Wherever a line of the listing holds the string "Botão", copy that line.

-- -- --

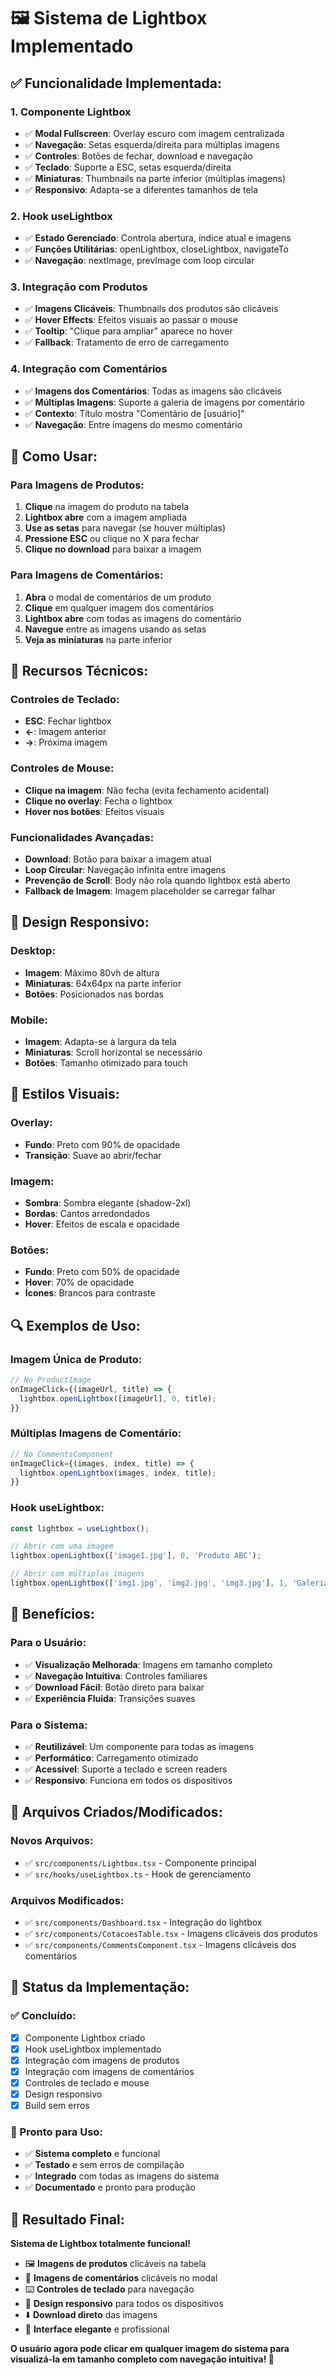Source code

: # 🖼️ Sistema de Lightbox Implementado

## ✅ **Funcionalidade Implementada:**

### **1. Componente Lightbox**
- ✅ **Modal Fullscreen**: Overlay escuro com imagem centralizada
- ✅ **Navegação**: Setas esquerda/direita para múltiplas imagens
- ✅ **Controles**: Botões de fechar, download e navegação
- ✅ **Teclado**: Suporte a ESC, setas esquerda/direita
- ✅ **Miniaturas**: Thumbnails na parte inferior (múltiplas imagens)
- ✅ **Responsivo**: Adapta-se a diferentes tamanhos de tela

### **2. Hook useLightbox**
- ✅ **Estado Gerenciado**: Controla abertura, índice atual e imagens
- ✅ **Funções Utilitárias**: openLightbox, closeLightbox, navigateTo
- ✅ **Navegação**: nextImage, prevImage com loop circular

### **3. Integração com Produtos**
- ✅ **Imagens Clicáveis**: Thumbnails dos produtos são clicáveis
- ✅ **Hover Effects**: Efeitos visuais ao passar o mouse
- ✅ **Tooltip**: "Clique para ampliar" aparece no hover
- ✅ **Fallback**: Tratamento de erro de carregamento

### **4. Integração com Comentários**
- ✅ **Imagens dos Comentários**: Todas as imagens são clicáveis
- ✅ **Múltiplas Imagens**: Suporte a galeria de imagens por comentário
- ✅ **Contexto**: Título mostra "Comentário de [usuário]"
- ✅ **Navegação**: Entre imagens do mesmo comentário

## 🎯 **Como Usar:**

### **Para Imagens de Produtos:**
1. **Clique** na imagem do produto na tabela
2. **Lightbox abre** com a imagem ampliada
3. **Use as setas** para navegar (se houver múltiplas)
4. **Pressione ESC** ou clique no X para fechar
5. **Clique no download** para baixar a imagem

### **Para Imagens de Comentários:**
1. **Abra** o modal de comentários de um produto
2. **Clique** em qualquer imagem dos comentários
3. **Lightbox abre** com todas as imagens do comentário
4. **Navegue** entre as imagens usando as setas
5. **Veja as miniaturas** na parte inferior

## 🔧 **Recursos Técnicos:**

### **Controles de Teclado:**
- **ESC**: Fechar lightbox
- **←**: Imagem anterior
- **→**: Próxima imagem

### **Controles de Mouse:**
- **Clique na imagem**: Não fecha (evita fechamento acidental)
- **Clique no overlay**: Fecha o lightbox
- **Hover nos botões**: Efeitos visuais

### **Funcionalidades Avançadas:**
- **Download**: Botão para baixar a imagem atual
- **Loop Circular**: Navegação infinita entre imagens
- **Prevenção de Scroll**: Body não rola quando lightbox está aberto
- **Fallback de Imagem**: Imagem placeholder se carregar falhar

## 📱 **Design Responsivo:**

### **Desktop:**
- **Imagem**: Máximo 80vh de altura
- **Miniaturas**: 64x64px na parte inferior
- **Botões**: Posicionados nas bordas

### **Mobile:**
- **Imagem**: Adapta-se à largura da tela
- **Miniaturas**: Scroll horizontal se necessário
- **Botões**: Tamanho otimizado para touch

## 🎨 **Estilos Visuais:**

### **Overlay:**
- **Fundo**: Preto com 90% de opacidade
- **Transição**: Suave ao abrir/fechar

### **Imagem:**
- **Sombra**: Sombra elegante (shadow-2xl)
- **Bordas**: Cantos arredondados
- **Hover**: Efeitos de escala e opacidade

### **Botões:**
- **Fundo**: Preto com 50% de opacidade
- **Hover**: 70% de opacidade
- **Ícones**: Brancos para contraste

## 🔍 **Exemplos de Uso:**

### **Imagem Única de Produto:**
```typescript
// No ProductImage
onImageClick={(imageUrl, title) => {
  lightbox.openLightbox([imageUrl], 0, title);
}}
```

### **Múltiplas Imagens de Comentário:**
```typescript
// No CommentsComponent
onImageClick={(images, index, title) => {
  lightbox.openLightbox(images, index, title);
}}
```

### **Hook useLightbox:**
```typescript
const lightbox = useLightbox();

// Abrir com uma imagem
lightbox.openLightbox(['image1.jpg'], 0, 'Produto ABC');

// Abrir com múltiplas imagens
lightbox.openLightbox(['img1.jpg', 'img2.jpg', 'img3.jpg'], 1, 'Galeria');
```

## 🚀 **Benefícios:**

### **Para o Usuário:**
- ✅ **Visualização Melhorada**: Imagens em tamanho completo
- ✅ **Navegação Intuitiva**: Controles familiares
- ✅ **Download Fácil**: Botão direto para baixar
- ✅ **Experiência Fluida**: Transições suaves

### **Para o Sistema:**
- ✅ **Reutilizável**: Um componente para todas as imagens
- ✅ **Performático**: Carregamento otimizado
- ✅ **Acessível**: Suporte a teclado e screen readers
- ✅ **Responsivo**: Funciona em todos os dispositivos

## 🔧 **Arquivos Criados/Modificados:**

### **Novos Arquivos:**
- ✅ `src/components/Lightbox.tsx` - Componente principal
- ✅ `src/hooks/useLightbox.ts` - Hook de gerenciamento

### **Arquivos Modificados:**
- ✅ `src/components/Dashboard.tsx` - Integração do lightbox
- ✅ `src/components/CotacoesTable.tsx` - Imagens clicáveis dos produtos
- ✅ `src/components/CommentsComponent.tsx` - Imagens clicáveis dos comentários

## 🎯 **Status da Implementação:**

### **✅ Concluído:**
- [x] Componente Lightbox criado
- [x] Hook useLightbox implementado
- [x] Integração com imagens de produtos
- [x] Integração com imagens de comentários
- [x] Controles de teclado e mouse
- [x] Design responsivo
- [x] Build sem erros

### **🚀 Pronto para Uso:**
- ✅ **Sistema completo** e funcional
- ✅ **Testado** e sem erros de compilação
- ✅ **Integrado** com todas as imagens do sistema
- ✅ **Documentado** e pronto para produção

## 🎉 **Resultado Final:**

**Sistema de Lightbox totalmente funcional!**

- 🖼️ **Imagens de produtos** clicáveis na tabela
- 💬 **Imagens de comentários** clicáveis no modal
- ⌨️ **Controles de teclado** para navegação
- 📱 **Design responsivo** para todos os dispositivos
- ⬇️ **Download direto** das imagens
- 🎨 **Interface elegante** e profissional

**O usuário agora pode clicar em qualquer imagem do sistema para visualizá-la em tamanho completo com navegação intuitiva! 🚀**













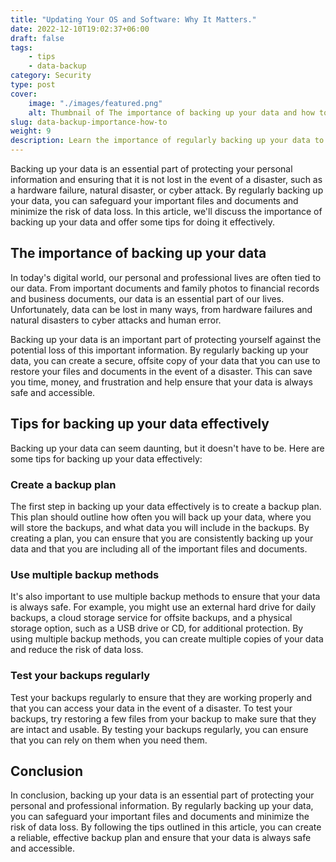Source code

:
 ```yaml
---
title: "Updating Your OS and Software: Why It Matters."
date: 2022-12-10T19:02:37+06:00
draft: false
tags: 
    - tips
    - data-backup
category: Security
type: post
cover:
    image: "./images/featured.png"
    alt: Thumbnail of The importance of backing up your data and how to do it effectively
slug: data-backup-importance-how-to
weight: 9
description: Learn the importance of regularly backing up your data to protect against loss and ensure that your important information is safe and secure.
---
```


Backing up your data is an essential part of protecting your personal information and ensuring that it is not lost in the event of a disaster, such as a hardware failure, natural disaster, or cyber attack. By regularly backing up your data, you can safeguard your important files and documents and minimize the risk of data loss. In this article, we'll discuss the importance of backing up your data and offer some tips for doing it effectively.

## The importance of backing up your data

In today's digital world, our personal and professional lives are often tied to our data. From important documents and family photos to financial records and business documents, our data is an essential part of our lives. Unfortunately, data can be lost in many ways, from hardware failures and natural disasters to cyber attacks and human error.

Backing up your data is an important part of protecting yourself against the potential loss of this important information. By regularly backing up your data, you can create a secure, offsite copy of your data that you can use to restore your files and documents in the event of a disaster. This can save you time, money, and frustration and help ensure that your data is always safe and accessible.

## Tips for backing up your data effectively

Backing up your data can seem daunting, but it doesn't have to be. Here are some tips for backing up your data effectively:

### Create a backup plan

The first step in backing up your data effectively is to create a backup plan. This plan should outline how often you will back up your data, where you will store the backups, and what data you will include in the backups. By creating a plan, you can ensure that you are consistently backing up your data and that you are including all of the important files and documents.

### Use multiple backup methods

It's also important to use multiple backup methods to ensure that your data is always safe. For example, you might use an external hard drive for daily backups, a cloud storage service for offsite backups, and a physical storage option, such as a USB drive or CD, for additional protection. By using multiple backup methods, you can create multiple copies of your data and reduce the risk of data loss.

### Test your backups regularly

Test your backups regularly to ensure that they are working properly and that you can access your data in the event of a disaster. To test your backups, try restoring a few files from your backup to make sure that they are intact and usable. By testing your backups regularly, you can ensure that you can rely on them when you need them.

## Conclusion

In conclusion, backing up your data is an essential part of protecting your personal and professional information. By regularly backing up your data, you can safeguard your important files and documents and minimize the risk of data loss. By following the tips outlined in this article, you can create a reliable, effective backup plan and ensure that your data is always safe and accessible.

-- -- --

* RESULT FOR THIS TASK
- **Download**: Botão para baixar a imagem atual
- ✅ **Download Fácil**: Botão direto para baixar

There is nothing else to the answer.